Records from a data collection:
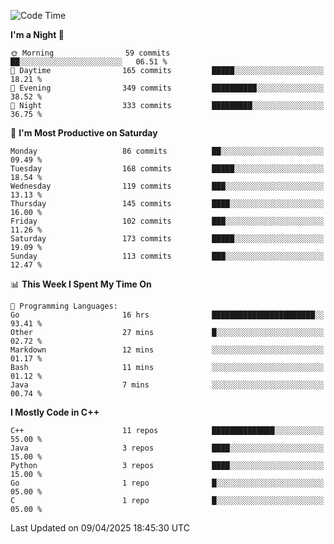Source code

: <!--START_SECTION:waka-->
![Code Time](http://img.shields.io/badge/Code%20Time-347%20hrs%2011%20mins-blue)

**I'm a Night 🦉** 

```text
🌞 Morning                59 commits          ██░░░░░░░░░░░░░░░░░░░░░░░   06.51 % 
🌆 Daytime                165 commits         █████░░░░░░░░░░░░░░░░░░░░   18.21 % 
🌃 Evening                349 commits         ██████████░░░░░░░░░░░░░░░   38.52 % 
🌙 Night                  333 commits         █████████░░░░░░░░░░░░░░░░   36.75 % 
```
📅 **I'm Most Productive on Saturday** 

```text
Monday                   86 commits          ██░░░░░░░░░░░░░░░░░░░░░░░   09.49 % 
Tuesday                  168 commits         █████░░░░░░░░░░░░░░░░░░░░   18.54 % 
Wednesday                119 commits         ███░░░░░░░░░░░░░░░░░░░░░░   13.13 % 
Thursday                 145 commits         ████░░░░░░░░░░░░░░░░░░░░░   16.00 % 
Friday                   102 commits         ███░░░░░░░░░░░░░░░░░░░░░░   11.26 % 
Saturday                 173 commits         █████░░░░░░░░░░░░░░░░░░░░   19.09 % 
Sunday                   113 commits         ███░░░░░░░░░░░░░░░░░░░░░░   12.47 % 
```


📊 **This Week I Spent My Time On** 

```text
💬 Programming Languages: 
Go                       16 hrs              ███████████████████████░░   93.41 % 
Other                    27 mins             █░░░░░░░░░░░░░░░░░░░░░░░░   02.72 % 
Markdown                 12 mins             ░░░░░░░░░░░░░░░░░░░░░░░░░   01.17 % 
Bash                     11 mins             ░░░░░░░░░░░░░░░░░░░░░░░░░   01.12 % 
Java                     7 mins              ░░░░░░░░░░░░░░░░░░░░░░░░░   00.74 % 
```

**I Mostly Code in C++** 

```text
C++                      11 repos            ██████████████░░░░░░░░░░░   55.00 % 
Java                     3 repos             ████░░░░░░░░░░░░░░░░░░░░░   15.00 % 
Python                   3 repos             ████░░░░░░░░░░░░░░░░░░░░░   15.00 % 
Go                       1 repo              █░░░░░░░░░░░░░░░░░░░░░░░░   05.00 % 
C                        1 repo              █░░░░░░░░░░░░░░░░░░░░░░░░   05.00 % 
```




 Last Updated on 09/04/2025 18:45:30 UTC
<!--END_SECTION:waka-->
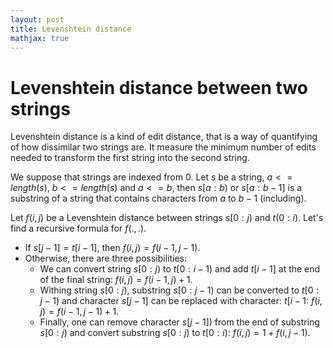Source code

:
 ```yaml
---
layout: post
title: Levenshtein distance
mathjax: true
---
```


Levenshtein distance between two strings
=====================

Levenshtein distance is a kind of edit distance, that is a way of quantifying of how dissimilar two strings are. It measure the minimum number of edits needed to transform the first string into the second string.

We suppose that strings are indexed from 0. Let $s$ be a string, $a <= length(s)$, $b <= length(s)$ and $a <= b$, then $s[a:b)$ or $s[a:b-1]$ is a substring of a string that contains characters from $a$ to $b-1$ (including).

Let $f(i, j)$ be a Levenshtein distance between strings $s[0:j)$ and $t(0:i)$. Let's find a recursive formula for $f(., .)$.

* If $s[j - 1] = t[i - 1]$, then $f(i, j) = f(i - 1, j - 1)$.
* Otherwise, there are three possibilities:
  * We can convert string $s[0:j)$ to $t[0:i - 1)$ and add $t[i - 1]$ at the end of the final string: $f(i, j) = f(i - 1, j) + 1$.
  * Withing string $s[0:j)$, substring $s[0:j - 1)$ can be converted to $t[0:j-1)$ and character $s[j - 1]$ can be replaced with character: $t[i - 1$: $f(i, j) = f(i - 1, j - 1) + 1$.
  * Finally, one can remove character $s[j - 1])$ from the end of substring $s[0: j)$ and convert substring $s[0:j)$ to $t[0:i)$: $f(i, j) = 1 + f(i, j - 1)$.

▶ [PROBLEM STATEMENT]:
The expected result is an exact transcription of the lines from the one containing "f(i - 1, j - 1) + 1$." through the end of the records above; please include both ends.

▶ [RESPONSE TO THE EXERCISE]:
  * Withing string $s[0:j)$, substring $s[0:j - 1)$ can be converted to $t[0:j-1)$ and character $s[j - 1]$ can be replaced with character: $t[i - 1$: $f(i, j) = f(i - 1, j - 1) + 1$.
  * Finally, one can remove character $s[j - 1])$ from the end of substring $s[0: j)$ and convert substring $s[0:j)$ to $t[0:i)$: $f(i, j) = 1 + f(i, j - 1)$.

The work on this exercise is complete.